Declines in export markets were widespread with ongoing shipping and logistical issues. Europe was down 50% for the month, and 25% lower for the quarter. The European market pulled old crop strongly last spring and summer filling warehouses at the end of the crop year to combat shipping delays in preparation for the holidays. This market continues to be well covered through the calendar year. China has been impacted significantly with vessel delays and early Chinese New Year demand, citing a 22% decline over last October. California sellers have been unable to guarantee shipment arrivals in the narrow window resulting in a missed opportunity to meet consumption demand for the holidays. Last year, California exported a combined 52 million lbs to China for November and December and it is believed due to the current shipping issues the industry will be hard pressed to get close to that number for this year. The Middle East has also experienced lower shipments due to strong inventories and was down 30% for the month. India on the other hand was somewhat relieved with the latest shipment numbers as it signals more ability to buy. Shipments were down 31% on the month and 17% YTD. Demand continues to be strong with solid Diwali sales. The market is hungry for additional product which should stabilize prices.
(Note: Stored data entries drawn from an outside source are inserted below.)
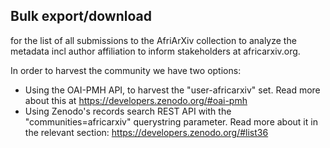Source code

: ## Bulk export/download 
for the list of all submissions to the AfriArXiv collection to analyze the metadata incl author affiliation to inform stakeholders at africarxiv.org. 



In order to harvest the community we have two options:

- Using the OAI-PMH API, to harvest the "user-africarxiv" set. Read more about this at https://developers.zenodo.org/#oai-pmh
- Using Zenodo's records search REST API with the "communities=africarxiv" querystring parameter. Read more about it in the relevant section: https://developers.zenodo.org/#list36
Commitments YTD at 747.9 million lbs which is 285 million lbs behind last October’s advanced levels, and a decrease of 28%. New sales for the month were 244 million lbs, which is only slightly behind last October’s number of 250 million, however 50 million less coming from the export markets. Sold and shipped as a percent of total supply is at 41.8% vs 51.4% last year. Uncommitted inventory is at 966 million lbs up 539 million lbs from a year ago. The industry remains behind on bookings given limited selling early on due to drought concerns. Many markets entered the crop year adequately covered with low priced carry-in volume and early booked new crop causing buyers to back away from early purchases at higher levels. The combination continues to weigh on pricing as the market searches for demand.
Crop receipts for October are trending at nearly the same pace as last year coming in at 1.794 billion lbs versus the prior year of 1.811 billion lbs. There are no new indicators of total crop size, although many expect the crop to come in above the 2.8-billion-pound NASS Objective Estimate. Strong receipts and large carry-in are putting pressure on prices as bin and storage space fills up.
Near term demand remains challenged with many markets entering the crop year with adequate coverage and full supply pipelines. Weaker shipments with ongoing global shipping challenges continue, however, there is a growing concern with export commitments not keeping pace. Prices continue to slide in search for demand to create a situation where California can draw down carry-in inventory to manageable levels going in to the 2022 season. Vessel logistics will continue to complicate execution with untimely arrivals due to rolled bookings and cancellations. In the current market environment, it would be prudent for buyers to purchase sooner rather than later to avoid further complications in their pipelines. While prices will continue to be challenged in the coming weeks, demand is expected to return at these lower price levels as several markets will look to restock depleting inventory positions.